Die Blaue Nuss: Reparatur für den Stadtgarten

Mit wenigen, präzisen Eingriffen entwickeln Wiener Studierende ein verfallenes Stadel in Gmunden zu einem flexiblen Baustein des Stadtgartens weiter.

Jahrelang diente der kleine Stadel im Stadtgarten von Gmunden als Abstellraum für alles Unerwünschte. Jetzt wird er ein Raum für Veranstaltungen – die „Blaue Nuss". Bereits seit mehreren Jahren arbeiten die Technische Universität Wien und die Stadtgemeinde Gmunden daran, den Stadtgarten als öffentlichen Freiraum weiterzuentwickeln. Studierende unterschiedlicher Lehrstühle gestalten ihn durch Ausstellungen, partizipative Formate und 1:1-Interventionen temporär mit.

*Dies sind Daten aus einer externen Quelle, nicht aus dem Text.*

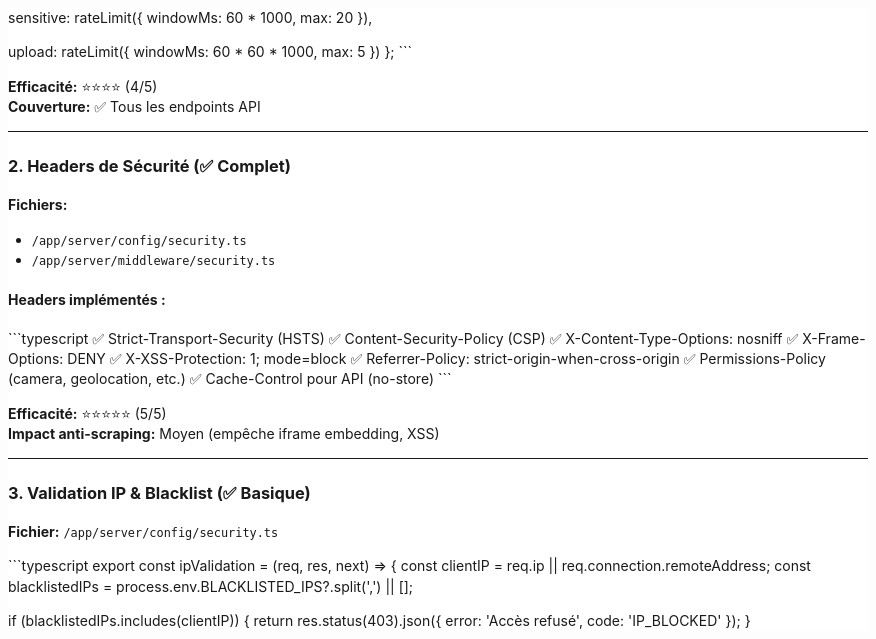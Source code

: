   sensitive: rateLimit({
    windowMs: 60 * 1000,
    max: 20
  }),
  
  upload: rateLimit({
    windowMs: 60 * 60 * 1000,
    max: 5
  })
};
\`\`\`

**Efficacité:** ⭐⭐⭐⭐ (4/5)  
**Couverture:** ✅ Tous les endpoints API

---

### 2. **Headers de Sécurité (✅ Complet)**

**Fichiers:** 
- `/app/server/config/security.ts`
- `/app/server/middleware/security.ts`

#### Headers implémentés :

\`\`\`typescript
✅ Strict-Transport-Security (HSTS)
✅ Content-Security-Policy (CSP)
✅ X-Content-Type-Options: nosniff
✅ X-Frame-Options: DENY
✅ X-XSS-Protection: 1; mode=block
✅ Referrer-Policy: strict-origin-when-cross-origin
✅ Permissions-Policy (camera, geolocation, etc.)
✅ Cache-Control pour API (no-store)
\`\`\`

**Efficacité:** ⭐⭐⭐⭐⭐ (5/5)  
**Impact anti-scraping:** Moyen (empêche iframe embedding, XSS)

---

### 3. **Validation IP & Blacklist (✅ Basique)**

**Fichier:** `/app/server/config/security.ts`

\`\`\`typescript
export const ipValidation = (req, res, next) => {
  const clientIP = req.ip || req.connection.remoteAddress;
  const blacklistedIPs = process.env.BLACKLISTED_IPS?.split(',') || [];
  
  if (blacklistedIPs.includes(clientIP)) {
    return res.status(403).json({ 
      error: 'Accès refusé',
      code: 'IP_BLOCKED' 
    });
  }
  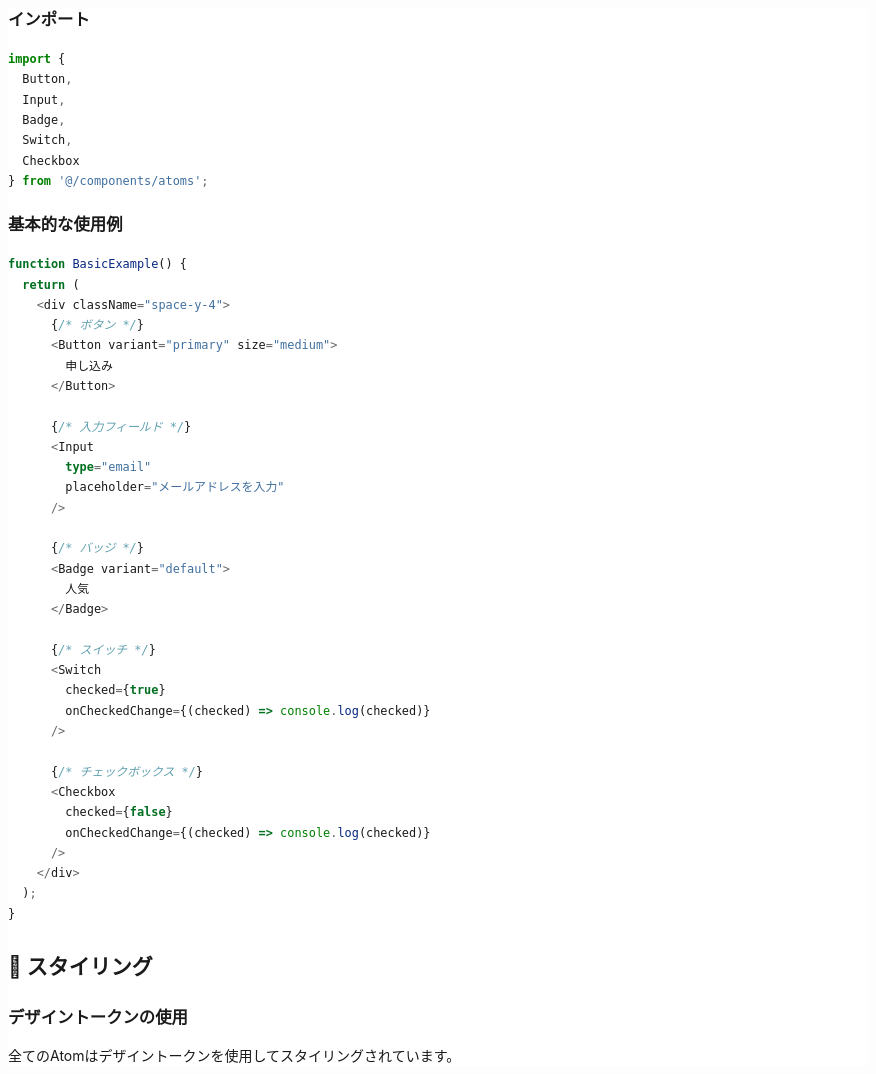 ### インポート
```typescript
import { 
  Button, 
  Input, 
  Badge, 
  Switch, 
  Checkbox 
} from '@/components/atoms';
```

### 基本的な使用例
```typescript
function BasicExample() {
  return (
    <div className="space-y-4">
      {/* ボタン */}
      <Button variant="primary" size="medium">
        申し込み
      </Button>
      
      {/* 入力フィールド */}
      <Input 
        type="email" 
        placeholder="メールアドレスを入力"
      />
      
      {/* バッジ */}
      <Badge variant="default">
        人気
      </Badge>
      
      {/* スイッチ */}
      <Switch 
        checked={true}
        onCheckedChange={(checked) => console.log(checked)}
      />
      
      {/* チェックボックス */}
      <Checkbox 
        checked={false}
        onCheckedChange={(checked) => console.log(checked)}
      />
    </div>
  );
}
```

## 🎨 スタイリング

### デザイントークンの使用
全てのAtomはデザイントークンを使用してスタイリングされています。

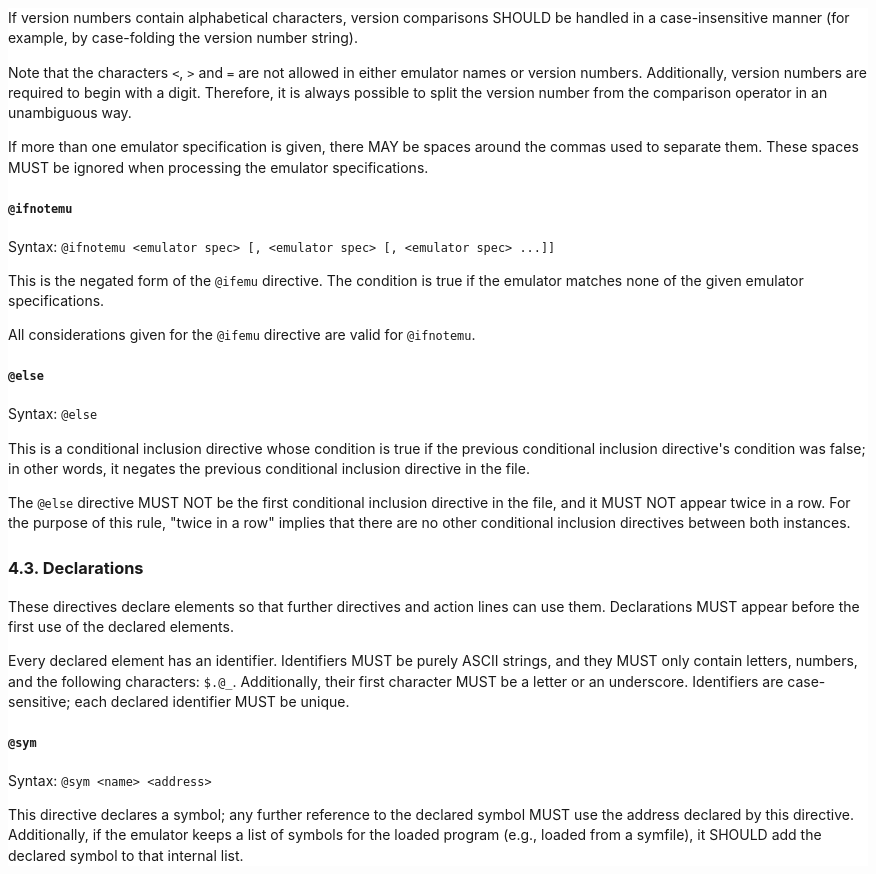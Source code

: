 If version numbers contain alphabetical characters, version comparisons SHOULD be handled in a case-insensitive manner
(for example, by case-folding the version number string).

Note that the characters `<`, `>` and `=` are not allowed in either emulator names or version numbers. Additionally,
version numbers are required to begin with a digit. Therefore, it is always possible to split the version number from
the comparison operator in an unambiguous way.

If more than one emulator specification is given, there MAY be spaces around the commas used to separate them. These
spaces MUST be ignored when processing the emulator specifications.

#### `@ifnotemu`

Syntax: `@ifnotemu <emulator spec> [, <emulator spec> [, <emulator spec> ...]]`

This is the negated form of the `@ifemu` directive. The condition is true if the emulator matches none of the given
emulator specifications.

All considerations given for the `@ifemu` directive are valid for `@ifnotemu`.

#### `@else`

Syntax: `@else`

This is a conditional inclusion directive whose condition is true if the previous conditional inclusion directive's
condition was false; in other words, it negates the previous conditional inclusion directive in the file.

The `@else` directive MUST NOT be the first conditional inclusion directive in the file, and it MUST NOT appear twice
in a row. For the purpose of this rule, "twice in a row" implies that there are no other conditional inclusion
directives between both instances.

### 4.3. Declarations

These directives declare elements so that further directives and action lines can use them. Declarations MUST appear
before the first use of the declared elements.

Every declared element has an identifier. Identifiers MUST be purely ASCII strings, and they MUST only contain
letters, numbers, and the following characters: `$.@_`. Additionally, their first character MUST be a letter or an
underscore. Identifiers are case-sensitive; each declared identifier MUST be unique.

#### `@sym`

Syntax: `@sym <name> <address>`

This directive declares a symbol; any further reference to the declared symbol MUST use the address declared by this
directive. Additionally, if the emulator keeps a list of symbols for the loaded program (e.g., loaded from a symfile),
it SHOULD add the declared symbol to that internal list.


[section1]: #1-objective-and-scope
[section2]: #2-introduction
[section3]: #3-format-basics
[section3.1]: #31-overall-formatting
[section3.2]: #32-normalization-and-whitespace
[section3.3]: #33-error-handling
[section3.4]: #34-basic-structure
[section3.5]: #35-conditional-inclusion
[section4]: #4-directives
[section4.1]: #41-identification
[section4.2]: #42-conditional-inclusion
[section4.3]: #43-declarations
[section4.4]: #44-action-groups
[section4.5]: #45-included-files
[section4.6]: #46-configuration
[section4.7]: #47-miscellaneous
[section5]: #5-actions
[section5.1]: #51-basic-action-structure
[section5.2]: #52-syntax-overview
[section5.3]: #53-expressions
[section5.4]: #54-the-condition-field
[section5.5]: #55-the-address-subfield
[section5.6]: #56-flags
[section6]: #6-commands
[section6.1]: #61-basic-emulator-commands
[section6.2]: #62-action-related-commands
[section6.3]: #63-state-modification-commands
[section6.4]: #64-control-flow-commands
[section7]: #7-strings
[section7.1]: #71-string-formatting
[section7.2]: #72-escape-sequences
[section7.3]: #73-expression-escape-sequences
[section7.4]: #74-conditional-escape-sequences
[section7.5]: #75-character-replacement-escape-sequences
[section8]: #8-example-file
[section9]: #9-specification-compliance
[section9.1]: #91-partial-compliance
[section9.2]: #92-minimum-required-features
[section10]: #10-closing-remarks
[section11]: #11-version-history
[command-alert]: #alert-command
[command-break]: #break-command
[command-disable]: #disable-command
[command-done]: #done-command
[command-else]: #else-command
[command-enable]: #enable-command
[command-if]: #if-command
[command-message]: #message-command
[command-nop]: #nop-command
[command-reset]: #reset-command
[command-set]: #set-command
[command-skip]: #skip-command
[command-toggle]: #toggle-command
[directive-alias]: #alias
[directive-always]: #always
[directive-debugfile]: #debugfile
[directive-else]: #else
[directive-endgroup]: #endgroup
[directive-error]: #error
[directive-group]: #group
[directive-ifemu]: #ifemu
[directive-ifnotemu]: #ifnotemu
[directive-include]: #include
[directive-radix]: #radix
[directive-signedness]: #signedness
[directive-str]: #str
[directive-sym]: #sym
[directive-symfile]: #symfile
[directive-var]: #var
[directive-warning]: #warning
[expressions-address]: #address-expressions
[expressions-constant]: #constant-expressions
[expressions-memory]: #memory-accesses
[expressions-numbers]: #numeric-constants
[expressions-operators]: #operators
[expressions-symbols]: #symbols
[expressions-variables]: #variables
[rfc2119]: https://tools.ietf.org/html/rfc2119
[repo]: https://github.com/aaaaaa123456789/gb-debugfiles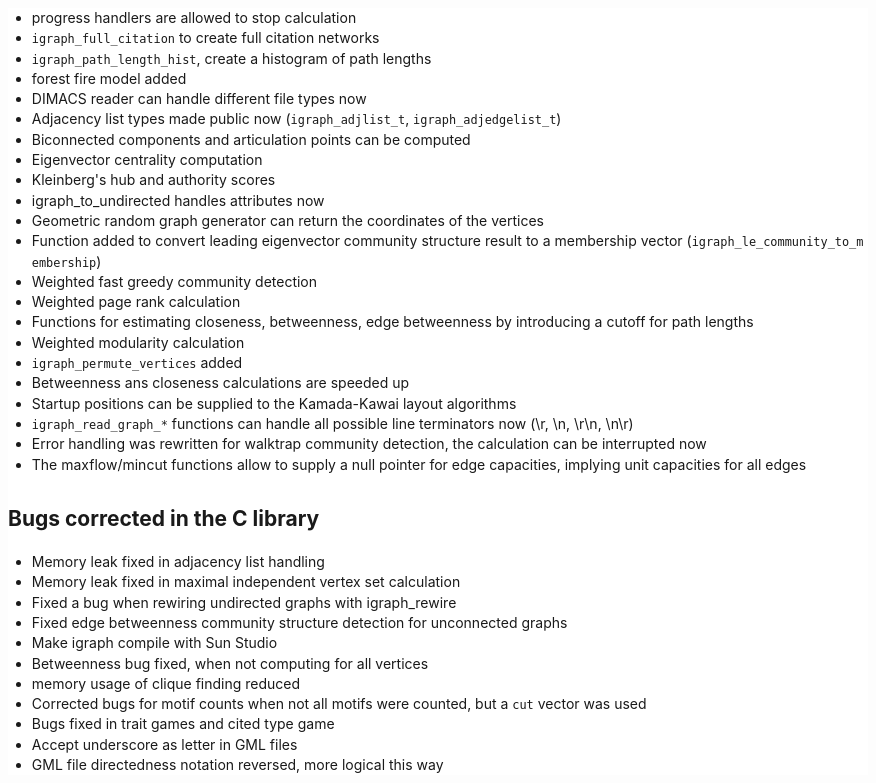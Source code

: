 - progress handlers are allowed to stop calculation
- `igraph_full_citation` to create full citation networks
- `igraph_path_length_hist`, create a histogram of path lengths
- forest fire model added
- DIMACS reader can handle different file types now
- Adjacency list types made public now (`igraph_adjlist_t`,
  `igraph_adjedgelist_t`)
- Biconnected components and articulation points can be computed
- Eigenvector centrality computation
- Kleinberg's hub and authority scores
- igraph_to_undirected handles attributes now
- Geometric random graph generator can return the coordinates of the vertices
- Function added to convert leading eigenvector community structure result to
  a membership vector (`igraph_le_community_to_membership`)
- Weighted fast greedy community detection
- Weighted page rank calculation
- Functions for estimating closeness, betweenness, edge betweenness by 
  introducing a cutoff for path lengths
- Weighted modularity calculation
- `igraph_permute_vertices` added
- Betweenness ans closeness calculations are speeded up
- Startup positions can be supplied to the Kamada-Kawai layout
  algorithms
- `igraph_read_graph_*` functions can handle all possible line
  terminators now (\r, \n, \r\n, \n\r)
- Error handling was rewritten for walktrap community detection,
  the calculation can be interrupted now
- The maxflow/mincut functions allow to supply a null pointer for edge
  capacities, implying unit capacities for all edges

Bugs corrected in the C library
-------------------------------

- Memory leak fixed in adjacency list handling
- Memory leak fixed in maximal independent vertex set calculation
- Fixed a bug when rewiring undirected graphs with igraph_rewire
- Fixed edge betweenness community structure detection for unconnected graphs
- Make igraph compile with Sun Studio
- Betweenness bug fixed, when not computing for all vertices
- memory usage of clique finding reduced
- Corrected bugs for motif counts when not all motifs were counted,
  but a `cut` vector was used
- Bugs fixed in trait games and cited type game
- Accept underscore as letter in GML files
- GML file directedness notation reversed, more logical this way
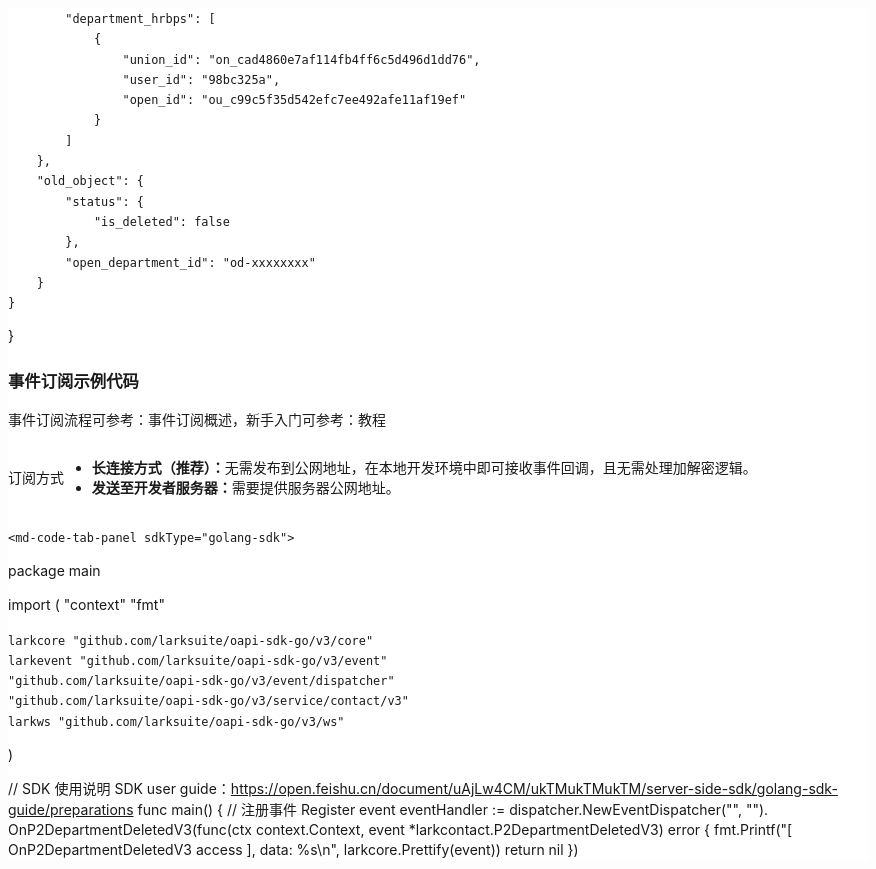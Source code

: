             "department_hrbps": [
                {
                    "union_id": "on_cad4860e7af114fb4ff6c5d496d1dd76",
                    "user_id": "98bc325a",
                    "open_id": "ou_c99c5f35d542efc7ee492afe11af19ef"
                }
            ]
        },
        "old_object": {
            "status": {
                "is_deleted": false
            },
            "open_department_id": "od-xxxxxxxx"
        }
    }
}
</md-code-json>







### 事件订阅示例代码

事件订阅流程可参考：事件订阅概述，新手入门可参考：教程

<div style="margin-bottom: 4px;display: flex;column-gap: 4px;align-items: center;">
  订阅方式
  <md-tooltip>
    <ul class="md_render-table_solid md_render-table">
      <li><b>长连接方式（推荐）：</b>无需发布到公网地址，在本地开发环境中即可接收事件回调，且无需处理加解密逻辑。</li>
      <li><b>发送至开发者服务器：</b>需要提供服务器公网地址。</li>
    </ul>
  </md-tooltip>
</div>


<md-code-tabs>
  <md-code-tab-group title="使用长连接接收事件">
	
    <md-code-tab-panel sdkType="golang-sdk">
package main

import (
	"context"
	"fmt"

	larkcore "github.com/larksuite/oapi-sdk-go/v3/core"
	larkevent "github.com/larksuite/oapi-sdk-go/v3/event"
	"github.com/larksuite/oapi-sdk-go/v3/event/dispatcher"
	"github.com/larksuite/oapi-sdk-go/v3/service/contact/v3"
	larkws "github.com/larksuite/oapi-sdk-go/v3/ws"
)

// SDK 使用说明 SDK user guide：https://open.feishu.cn/document/uAjLw4CM/ukTMukTMukTM/server-side-sdk/golang-sdk-guide/preparations
func main() {
	// 注册事件 Register event
	eventHandler := dispatcher.NewEventDispatcher("", "").
		OnP2DepartmentDeletedV3(func(ctx context.Context, event *larkcontact.P2DepartmentDeletedV3) error {
			fmt.Printf("[ OnP2DepartmentDeletedV3 access ], data: %s\n", larkcore.Prettify(event))
			return nil
		})
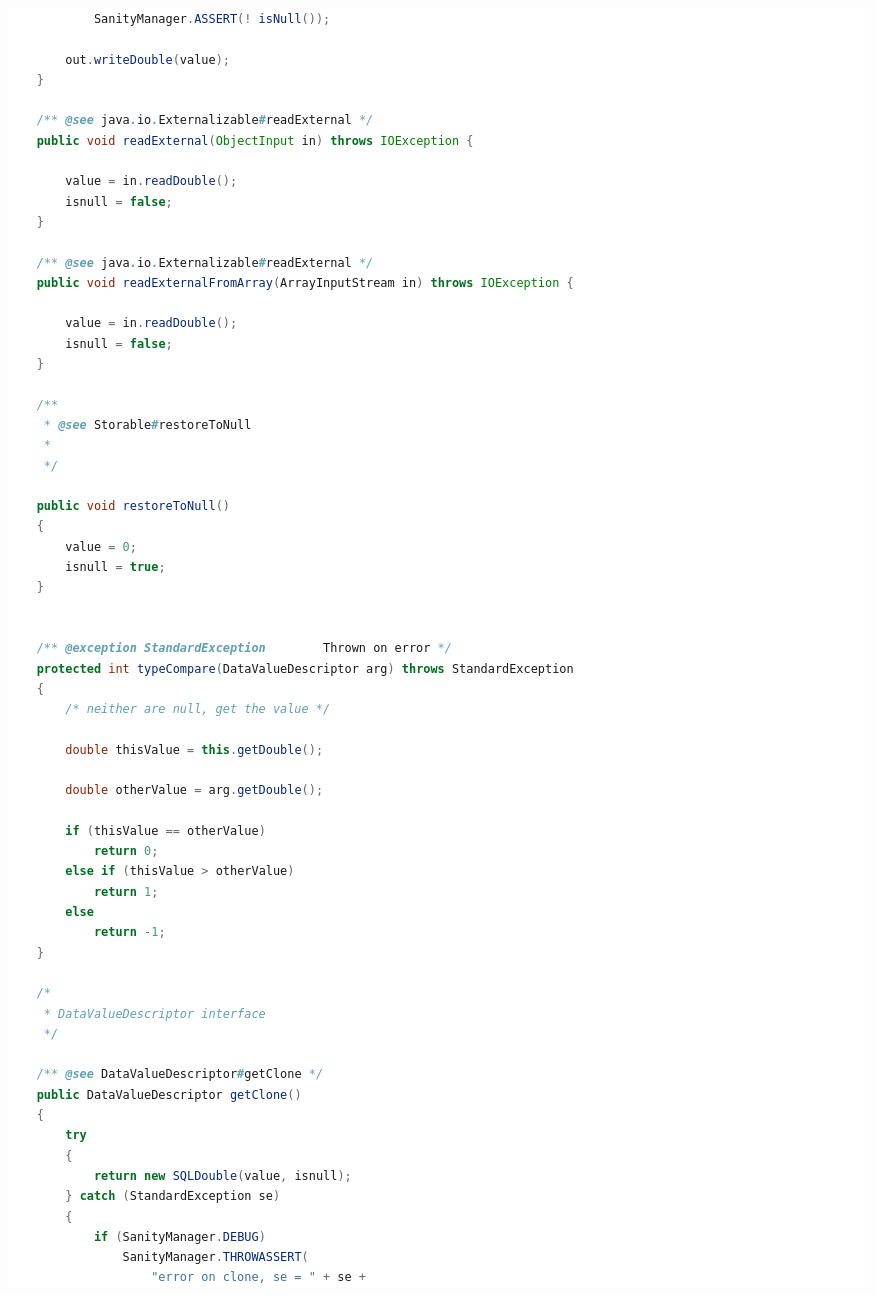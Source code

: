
 ```java
			SanityManager.ASSERT(! isNull());

		out.writeDouble(value);
	}

	/** @see java.io.Externalizable#readExternal */
	public void readExternal(ObjectInput in) throws IOException {

		value = in.readDouble();
		isnull = false;
	}

	/** @see java.io.Externalizable#readExternal */
	public void readExternalFromArray(ArrayInputStream in) throws IOException {

		value = in.readDouble();
		isnull = false;
	}

	/**
	 * @see Storable#restoreToNull
	 *
	 */

	public void restoreToNull()
	{
		value = 0;
		isnull = true;
	}


	/** @exception StandardException		Thrown on error */
	protected int typeCompare(DataValueDescriptor arg) throws StandardException
	{
		/* neither are null, get the value */

		double thisValue = this.getDouble();

		double otherValue = arg.getDouble();

		if (thisValue == otherValue)
			return 0;
		else if (thisValue > otherValue)
			return 1;
		else
			return -1;
	}

	/*
	 * DataValueDescriptor interface
	 */

	/** @see DataValueDescriptor#getClone */
	public DataValueDescriptor getClone()
	{
		try 
		{
			return new SQLDouble(value, isnull);
		} catch (StandardException se) 
		{
			if (SanityManager.DEBUG)
				SanityManager.THROWASSERT(
					"error on clone, se = " + se +
```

Im Sommersemester 2026 nahm sich die BMLUK Stiftungsprofessur für Holzbau und Entwerfen im urbanen Raum unter der Leitung von Prof. Juri Troy in einem Design-Build-Projekt das beschädigte Wirtschaftsgebäude vor – diesmal mit dem Ziel, einen dauerhaften Baustein für den Stadtgarten zu schaffen: Studierende bauten den Stadel zu einem flexibel nutzbaren Veranstaltungsraum um, der zugleich die Durchwegung des Areals verbessern soll.

Eine Stadtgärtnerei wird zum Dritten Ort

Das 6.500 m² große Areal der ehemaligen Stadtgärtnerei lag einige Jahre brach. 2022 widmete der Gemeinderat von Gmunden es zu einem öffentlichen Freiraum um: ein Grünraum ohne Konsumzwang, mit optionalen Kunst- und Kulturangeboten. Seitdem entwickelt sich der Stadtgarten zu einem Raum der Begegnung innerhalb des kleinen Ortes.

Auch die bestehende Bebauung denkt die Gemeinde Schritt für Schritt weiter. Die zentrale Villa dient nach ihrer Sanierung als Keramikwerkstatt und Künstler*innenresidenz. Der angrenzende Stadel, lange vernachlässigt und nur als Lager genutzt, musste jedoch erst repariert werden, bevor er Teil des öffentlichen Raumensembles werden konnte.

Flexibel und verbindend

Reparieren, wo es nötig ist: Mit diesem pragmatischen Ansatz entwarfen die Studierenden ein Konzept, das den Stadel als Raum für Workshops und Veranstaltungen öffnen sollte – nutzbar für unterschiedliche Akteur*innen wie die TU Wien oder den ansässigen Keramikverein. Dafür befreiten sie den Innenraum von sämtlichen Einbauten und setzten die ausgebesserte Tragstruktur in Szene.

Gleichzeitig löst der Umbau ein räumliches Problem: Villa und Nebengebäude teilen das Areal in zwei getrennte Bereiche. Die „Blaue Nuss“ verbindet sie. Zweiseitige Ein- und Ausgänge als auch eine Treppe, die den Höhenunterschied überwindet, verbessern die Durchwegung des Stadtgartens.

Ausdruck des Wesentlichen

Geprägt ist die Architektur des Umbaus von dem Anspruch, dem Stadel eine „ursprüngliche“ Erscheinung wiederzugeben. Dazu nutzten die Studierenden  ausschließlich wiederverwendete Bauteile und Resthölzer einer lokalen Zimmerei. Am bestehenden Tragwerk testeten sie vor Ort mit Mock-ups mögliche Konstruktionen, bevor sie bauten. Das Ergebnis: Alte und neue Hölzer fügen sich zu einer Struktur, die im Inneren roh und direkt wirkt. Neue Öffnungen in Wand und Dach verbinden das kleine Haus mit dem Außenraum, und Treppe und Gaube werden zu prägenden Elementen.

Das einzige, wirklich neue Bauteil ist die namensgebende blaue Dachdeckung. Sie wurde gespendet und bricht gestalterisch mit dem Rest. Gerade darin lässt sich aber auch eine Haltung erkennen, die das gesamte Projekt durchzieht: Es gilt, pragmatische Lösungen zu finden, die das Vorhaben weiterführen.